Многие постсоветские современные художники занимались тем, что было определено (по советской традиции) как «национальное возрождение» в свете краха советской тоталитарной идеологии. Независимое искусство стало полем битвы за определение национального характера, где многие художники пытались преодолеть стереотипные границы и традиции «национального», унаследованные от советского и сталинистского понятий дружбы народов и советской национальной политики.
Местные искусствоведы привычно делят современных художников на тех, кто больше интересуется «национальной» историей и её изображением (некоторые даже называют их «почвенниками»), и на более космополитичных художников. Обсуждаются внутренний и внешний рынки для современных казахстанских художников — тех, которые ориентируются, главным образом, на местную аудиторию и, соответственно, выбирают идеи, касающиеся в основном этнического казахского населения, и тех, кто стремится выставляться за рубежом. Однако все подобные попытки отнести художников к той или иной группе слишком узки в контексте динамичной и постоянно меняющейся арт-среды региона, где многие художники не разделяют понимания географических границ, так называемых аудиторий, рынка или иных рамок для культурного производства, характерного для искусствоведов.
Я выступаю против такого разделения и показываю, что разных художников, которых считают «почвенниками», и их работы нельзя рассматривать в столь узком контексте. Многих известных казахстанских художников неоправданно обвиняют в национализме и считают исключительно «почвенниками», тогда как их работы отражают весь спектр современности в целом, а не только национализм. Это задача кураторской работы и толкования «глокализованного» искусства, которое ожидается от региона. Я утверждают, что восприятие искусства в контексте национальной или этнической принадлежности художника крайне устарело и обусловлено «советским» подходом и рамками, которые только вредят художественному развитию, поскольку ограничивают автономность художников и предписывают им определённую идентичность, которой они могут не обладать. При том, что данный процесс осмысляется в самых разных измерениях: постколониальная критика, тенденция к национализации, ориентализация и самоидентификация на глобальном рынке, и даже феминистское искусствоведение (Kudaibergenova 2016), —то, как сами художники относятся к этой очень сложной точке перехода, обсуждается редко. Их произведения отражают очевидный отход от официального искусства, одержимого такими «традиционными» культурными символами, как география и ландшафт (горы, реки, романтизированная степь), и от типично «националистического» почвенного искусства, которое кураторы пытаются им навязать. По сути, данное движение представляет собой хаотичное и автономное культурное производство, которое многие кураторы просто не могут «загнать» в одну конкретную категорию.
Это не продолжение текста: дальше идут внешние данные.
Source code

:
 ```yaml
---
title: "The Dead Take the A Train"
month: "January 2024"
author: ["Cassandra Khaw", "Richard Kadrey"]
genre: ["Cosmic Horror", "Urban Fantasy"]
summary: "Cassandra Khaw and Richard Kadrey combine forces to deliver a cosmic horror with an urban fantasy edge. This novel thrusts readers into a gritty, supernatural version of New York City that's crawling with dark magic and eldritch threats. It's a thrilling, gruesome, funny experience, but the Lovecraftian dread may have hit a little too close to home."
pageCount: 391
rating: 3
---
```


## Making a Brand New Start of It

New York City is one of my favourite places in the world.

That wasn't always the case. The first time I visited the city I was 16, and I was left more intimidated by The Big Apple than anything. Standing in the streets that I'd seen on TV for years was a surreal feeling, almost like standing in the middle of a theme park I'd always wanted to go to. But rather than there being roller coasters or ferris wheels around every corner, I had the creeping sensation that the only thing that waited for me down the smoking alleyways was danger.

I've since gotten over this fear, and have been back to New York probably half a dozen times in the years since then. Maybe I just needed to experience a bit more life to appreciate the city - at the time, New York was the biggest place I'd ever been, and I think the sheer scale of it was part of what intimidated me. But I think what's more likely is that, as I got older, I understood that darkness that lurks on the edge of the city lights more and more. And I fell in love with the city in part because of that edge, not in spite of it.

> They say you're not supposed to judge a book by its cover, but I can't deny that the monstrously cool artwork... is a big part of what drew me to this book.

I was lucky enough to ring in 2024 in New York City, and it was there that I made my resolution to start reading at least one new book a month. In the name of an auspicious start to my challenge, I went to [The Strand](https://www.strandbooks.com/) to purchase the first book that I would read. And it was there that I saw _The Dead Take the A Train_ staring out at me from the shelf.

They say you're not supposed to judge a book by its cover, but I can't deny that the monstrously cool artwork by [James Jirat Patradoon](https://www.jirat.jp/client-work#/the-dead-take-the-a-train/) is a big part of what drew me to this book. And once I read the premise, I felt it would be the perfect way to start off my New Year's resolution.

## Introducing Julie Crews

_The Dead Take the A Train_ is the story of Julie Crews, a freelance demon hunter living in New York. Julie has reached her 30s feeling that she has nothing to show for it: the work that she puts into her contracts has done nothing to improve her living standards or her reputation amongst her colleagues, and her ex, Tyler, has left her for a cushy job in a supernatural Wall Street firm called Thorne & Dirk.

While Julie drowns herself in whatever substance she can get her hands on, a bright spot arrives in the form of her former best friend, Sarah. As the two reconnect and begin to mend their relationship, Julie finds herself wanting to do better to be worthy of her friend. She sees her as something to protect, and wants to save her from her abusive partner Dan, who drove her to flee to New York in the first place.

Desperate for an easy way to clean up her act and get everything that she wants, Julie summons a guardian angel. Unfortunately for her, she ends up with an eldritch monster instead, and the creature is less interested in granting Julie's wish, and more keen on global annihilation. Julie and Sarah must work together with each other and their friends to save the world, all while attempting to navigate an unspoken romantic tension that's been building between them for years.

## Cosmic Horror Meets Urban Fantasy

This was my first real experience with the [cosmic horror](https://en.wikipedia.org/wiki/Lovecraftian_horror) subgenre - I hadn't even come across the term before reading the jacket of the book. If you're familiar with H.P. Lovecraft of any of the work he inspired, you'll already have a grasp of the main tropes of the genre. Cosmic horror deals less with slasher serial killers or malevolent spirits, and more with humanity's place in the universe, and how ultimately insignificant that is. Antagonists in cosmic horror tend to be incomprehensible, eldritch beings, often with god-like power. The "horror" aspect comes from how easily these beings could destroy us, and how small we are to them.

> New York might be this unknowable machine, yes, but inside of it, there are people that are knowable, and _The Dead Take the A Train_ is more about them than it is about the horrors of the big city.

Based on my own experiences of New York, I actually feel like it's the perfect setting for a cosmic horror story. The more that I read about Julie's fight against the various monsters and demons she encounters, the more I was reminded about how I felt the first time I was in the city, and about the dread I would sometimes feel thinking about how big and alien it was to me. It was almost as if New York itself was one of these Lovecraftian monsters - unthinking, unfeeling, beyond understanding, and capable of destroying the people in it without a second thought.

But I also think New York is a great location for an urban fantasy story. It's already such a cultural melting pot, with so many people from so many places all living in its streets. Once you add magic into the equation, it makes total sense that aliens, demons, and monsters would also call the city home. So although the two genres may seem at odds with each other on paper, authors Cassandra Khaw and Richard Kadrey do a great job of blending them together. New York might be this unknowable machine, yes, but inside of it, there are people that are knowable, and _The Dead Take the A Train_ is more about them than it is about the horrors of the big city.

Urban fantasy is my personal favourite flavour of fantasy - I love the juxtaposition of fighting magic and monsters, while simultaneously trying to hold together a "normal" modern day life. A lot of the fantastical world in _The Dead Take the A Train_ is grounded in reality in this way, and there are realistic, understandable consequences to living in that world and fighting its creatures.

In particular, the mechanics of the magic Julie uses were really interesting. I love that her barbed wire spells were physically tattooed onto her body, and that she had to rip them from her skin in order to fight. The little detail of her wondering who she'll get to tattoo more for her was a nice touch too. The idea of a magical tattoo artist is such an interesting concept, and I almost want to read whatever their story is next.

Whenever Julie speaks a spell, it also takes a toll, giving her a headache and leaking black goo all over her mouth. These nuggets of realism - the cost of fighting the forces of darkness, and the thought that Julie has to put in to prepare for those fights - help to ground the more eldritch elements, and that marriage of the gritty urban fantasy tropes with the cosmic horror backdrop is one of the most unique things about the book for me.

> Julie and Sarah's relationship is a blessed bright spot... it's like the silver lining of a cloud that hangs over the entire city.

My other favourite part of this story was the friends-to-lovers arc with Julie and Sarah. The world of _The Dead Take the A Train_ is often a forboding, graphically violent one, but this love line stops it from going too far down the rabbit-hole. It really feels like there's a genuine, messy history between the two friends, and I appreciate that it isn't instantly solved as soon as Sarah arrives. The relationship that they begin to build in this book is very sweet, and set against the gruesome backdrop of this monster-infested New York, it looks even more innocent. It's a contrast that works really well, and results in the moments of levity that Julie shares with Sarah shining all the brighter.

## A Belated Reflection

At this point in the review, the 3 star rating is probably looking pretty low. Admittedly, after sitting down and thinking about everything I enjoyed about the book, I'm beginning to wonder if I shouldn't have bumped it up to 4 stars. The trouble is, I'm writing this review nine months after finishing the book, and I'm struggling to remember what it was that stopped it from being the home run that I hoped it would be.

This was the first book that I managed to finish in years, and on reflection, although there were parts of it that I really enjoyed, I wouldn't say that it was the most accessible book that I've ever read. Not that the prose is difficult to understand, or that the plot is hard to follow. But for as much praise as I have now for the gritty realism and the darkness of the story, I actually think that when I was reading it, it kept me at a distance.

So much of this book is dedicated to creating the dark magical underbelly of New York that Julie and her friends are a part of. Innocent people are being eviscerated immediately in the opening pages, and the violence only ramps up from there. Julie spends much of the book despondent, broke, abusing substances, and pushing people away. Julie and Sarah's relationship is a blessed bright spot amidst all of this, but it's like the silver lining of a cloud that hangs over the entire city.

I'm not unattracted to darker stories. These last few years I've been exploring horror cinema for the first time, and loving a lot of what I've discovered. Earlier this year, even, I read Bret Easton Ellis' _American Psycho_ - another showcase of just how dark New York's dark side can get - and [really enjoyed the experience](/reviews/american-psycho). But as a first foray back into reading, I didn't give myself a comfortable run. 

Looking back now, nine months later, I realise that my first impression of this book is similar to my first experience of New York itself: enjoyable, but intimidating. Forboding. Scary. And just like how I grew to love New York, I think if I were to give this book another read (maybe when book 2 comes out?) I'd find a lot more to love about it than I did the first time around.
Проблема такой категоризации связана не только с так называемым советским наследием, но и со сложностью социальной реальности и «тотальным контекстом», если воспользоваться бахтинской формулировкой момента, в который органично возникает такой тип искусства. Художественное производство всегда отражает условия, в которых оно формируется, поскольку освещает главные вопросы, проблемы и парадоксы своего времени. Постсоветский «национальный вопрос» остаётся нерешённым и, главное, связанным с колониальным контекстом, из которого следует такой вопрос:
«С другой стороны, среди множества культур с колониальной историей, изучение художественного наследия той или иной культуры представляет собой не столько абстрактное интеллектуальное и академическое занятие, сколько импульс, который формируется идеалистической (и идеализированной) потребностью восстановить «аутентичную» доколониальную идентичность, или групповую стратегию создания воображаемой национальности. Возрождение и возвращение культурных традиций и их соответствующих визуальных воплощений, запутанных и размытых веками колониальных интервенций, переплетаются таким образом с политикой идентичности и понятиями нации»
(Capistrano-Baker, 2015:246).
Проблема однобокого подхода к процессу «возвращения и возрождения» и его узкого понимания в «почвенническом» или националистическом контексте характерна для советской институционализации антинационализма и одновременной кодификации национально-театрального воплощения различий в каждой союзной республике — от Латвии до Узбекистана. Проблема такого уровня анализа заключается в том, что он слишком ограничивается старыми рамками вместо того, чтобы требовать глубокого переосмысления, реструктуризации и повторного анализа.